• ABOUT THIS TASK
Report every line below that carries the word "Administrador".

• RECORDS SHOWN
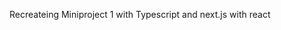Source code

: Recreateing Miniproject 1 with Typescript and next.js with react

<!-- https://www.youtube.com/watch?v=cZ0YsVpA1Ps -->
<!-- https://github.com/bocacode/react-image-upload -->
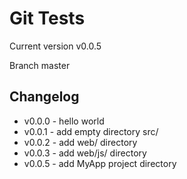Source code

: # Git Tests #

Current version v0.0.5

Branch master


## Changelog

* v0.0.0 - hello world
* v0.0.1 - add empty directory src/
* v0.0.2 - add web/ directory
* v0.0.3 - add web/js/ directory
* v0.0.5 - add MyApp project directory
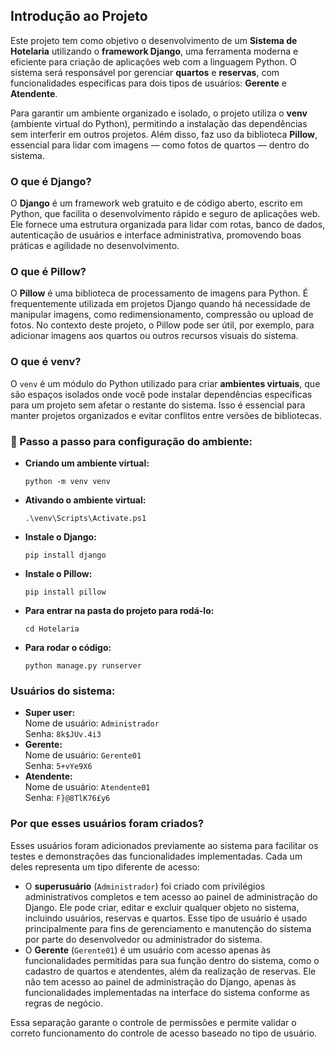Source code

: <h2>Introdução ao Projeto</h2>

<p>Este projeto tem como objetivo o desenvolvimento de um <strong>Sistema de Hotelaria</strong> utilizando o <strong>framework Django</strong>, uma ferramenta moderna e eficiente para criação de aplicações web com a linguagem Python. O sistema será responsável por gerenciar <strong>quartos</strong> e <strong>reservas</strong>, com funcionalidades específicas para dois tipos de usuários: <strong>Gerente</strong> e <strong>Atendente</strong>.</p>

<p>Para garantir um ambiente organizado e isolado, o projeto utiliza o <strong>venv</strong> (ambiente virtual do Python), permitindo a instalação das dependências sem interferir em outros projetos. Além disso, faz uso da biblioteca <strong>Pillow</strong>, essencial para lidar com imagens — como fotos de quartos — dentro do sistema.</p>

<h3>O que é Django?</h3>
<p>O <strong>Django</strong> é um framework web gratuito e de código aberto, escrito em Python, que facilita o desenvolvimento rápido e seguro de aplicações web. Ele fornece uma estrutura organizada para lidar com rotas, banco de dados, autenticação de usuários e interface administrativa, promovendo boas práticas e agilidade no desenvolvimento.</p>

<h3>O que é Pillow?</h3>
<p>O <strong>Pillow</strong> é uma biblioteca de processamento de imagens para Python. É frequentemente utilizada em projetos Django quando há necessidade de manipular imagens, como redimensionamento, compressão ou upload de fotos. No contexto deste projeto, o Pillow pode ser útil, por exemplo, para adicionar imagens aos quartos ou outros recursos visuais do sistema.</p>

<h3>O que é venv?</h3>
<p>O <code>venv</code> é um módulo do Python utilizado para criar <strong>ambientes virtuais</strong>, que são espaços isolados onde você pode instalar dependências específicas para um projeto sem afetar o restante do sistema. Isso é essencial para manter projetos organizados e evitar conflitos entre versões de bibliotecas.</p>

<h3>🔧 Passo a passo para configuração do ambiente:</h3>

<ul>
  <li><strong>Criando um ambiente virtual:</strong>
    <pre><code>python -m venv venv</code></pre>
  </li>
  <li><strong>Ativando o ambiente virtual:</strong>
    <pre><code>.\venv\Scripts\Activate.ps1</code></pre>
  </li>
  <li><strong>Instale o Django:</strong>
    <pre><code>pip install django</code></pre>
  </li>
  <li><strong>Instale o Pillow:</strong>
    <pre><code>pip install pillow</code></pre>
  </li>
  <li><strong>Para entrar na pasta do projeto para rodá-lo:</strong>
    <pre><code>cd Hotelaria</code></pre>
  </li>
  <li><strong>Para rodar o código:</strong>
    <pre><code>python manage.py runserver</code></pre>
  </li>
</ul>

<h3>Usuários do sistema:</h3>

<ul>
  <li><strong>Super user:</strong><br>
    Nome de usuário: <code>Administrador</code><br>
    Senha: <code>8k$JUv.4i3</code>
  </li>
  <li><strong>Gerente:</strong><br>
    Nome de usuário: <code>Gerente01</code><br>
    Senha: <code>5+vYe9X6</code>
  </li>
  <li><strong>Atendente:</strong><br>
    Nome de usuário: <code>Atendente01</code><br>
    Senha: <code>F}@8TlK76£y6</code>
  </li>
</ul>

<h3>Por que esses usuários foram criados?</h3>

<p>Esses usuários foram adicionados previamente ao sistema para facilitar os testes e demonstrações das funcionalidades implementadas. Cada um deles representa um tipo diferente de acesso:</p>

<ul>
  <li>O <strong>superusuário</strong> (<code>Administrador</code>) foi criado com privilégios administrativos completos e tem acesso ao painel de administração do Django. Ele pode criar, editar e excluir qualquer objeto no sistema, incluindo usuários, reservas e quartos. Esse tipo de usuário é usado principalmente para fins de gerenciamento e manutenção do sistema por parte do desenvolvedor ou administrador do sistema.</li>
  <li>O <strong>Gerente</strong> (<code>Gerente01</code>) é um usuário com acesso apenas às funcionalidades permitidas para sua função dentro do sistema, como o cadastro de quartos e atendentes, além da realização de reservas. Ele não tem acesso ao painel de administração do Django, apenas às funcionalidades implementadas na interface do sistema conforme as regras de negócio.</li>
</ul>

<p>Essa separação garante o controle de permissões e permite validar o correto funcionamento do controle de acesso baseado no tipo de usuário.</p>
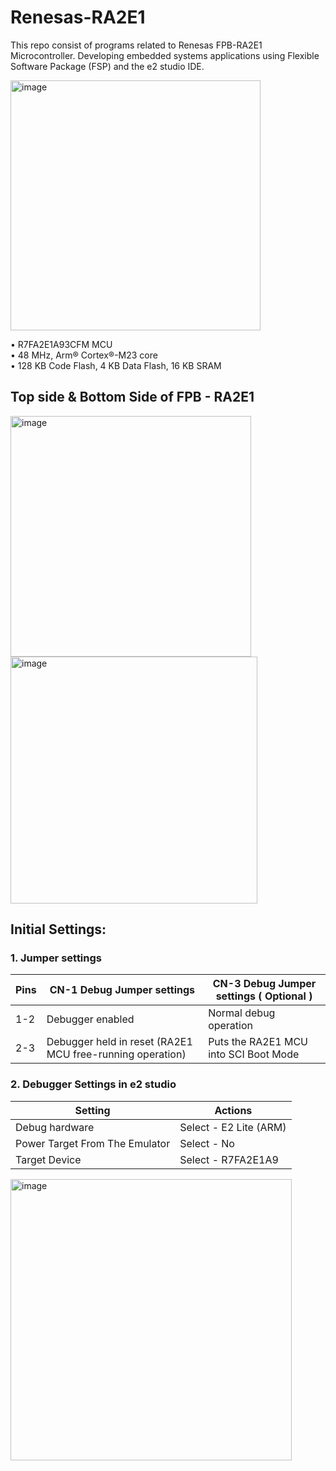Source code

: # Renesas-RA2E1
This repo consist of programs related to Renesas FPB-RA2E1 Microcontroller.
Developing embedded systems applications using Flexible Software Package (FSP) and the e2 studio IDE.

<img width="400" alt="image" src="https://github.com/user-attachments/assets/e9f9956b-f9d2-4bed-887a-9600d287bfaa">

• R7FA2E1A93CFM MCU\
• 48 MHz, Arm® Cortex®-M23 core\
• 128 KB Code Flash, 4 KB Data Flash, 16 KB SRAM

## Top side & Bottom Side of FPB - RA2E1

<img width="385" alt="image" src="https://github.com/user-attachments/assets/837f93e9-dfd9-4f68-b3bd-9647f1904c6a"> <img width="395" alt="image" src="https://github.com/user-attachments/assets/cb32de56-2bc4-485c-b336-067b4a044742">


## Initial Settings:
### 1. Jumper settings
|Pins  | CN-1 Debug Jumper settings                               | CN-3 Debug Jumper settings ( Optional ) |
|------|----------------------------------------------------------|-----------------------------------------|
| 1-2  | Debugger enabled                                         | Normal debug operation                  |
| 2-3  | Debugger held in reset (RA2E1 MCU free-running operation)| Puts the RA2E1 MCU into SCI Boot Mode   |


### 2. Debugger Settings in e2 studio 

| Setting | Actions |  
|---|---|
|Debug hardware| Select - E2 Lite (ARM)     | 
|Power Target From The Emulator| Select - No|  
|Target Device | Select - R7FA2E1A9         |    
<img width="450" alt="image" src="https://github.com/user-attachments/assets/65f9e962-eb02-47ab-81fc-0b0c59c4126b">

• TASK OUTPUT
    Nome de usuário: <code>Administrador</code><br>
  <li>O <strong>superusuário</strong> (<code>Administrador</code>) foi criado com privilégios administrativos completos e tem acesso ao painel de administração do Django. Ele pode criar, editar e excluir qualquer objeto no sistema, incluindo usuários, reservas e quartos. Esse tipo de usuário é usado principalmente para fins de gerenciamento e manutenção do sistema por parte do desenvolvedor ou administrador do sistema.</li>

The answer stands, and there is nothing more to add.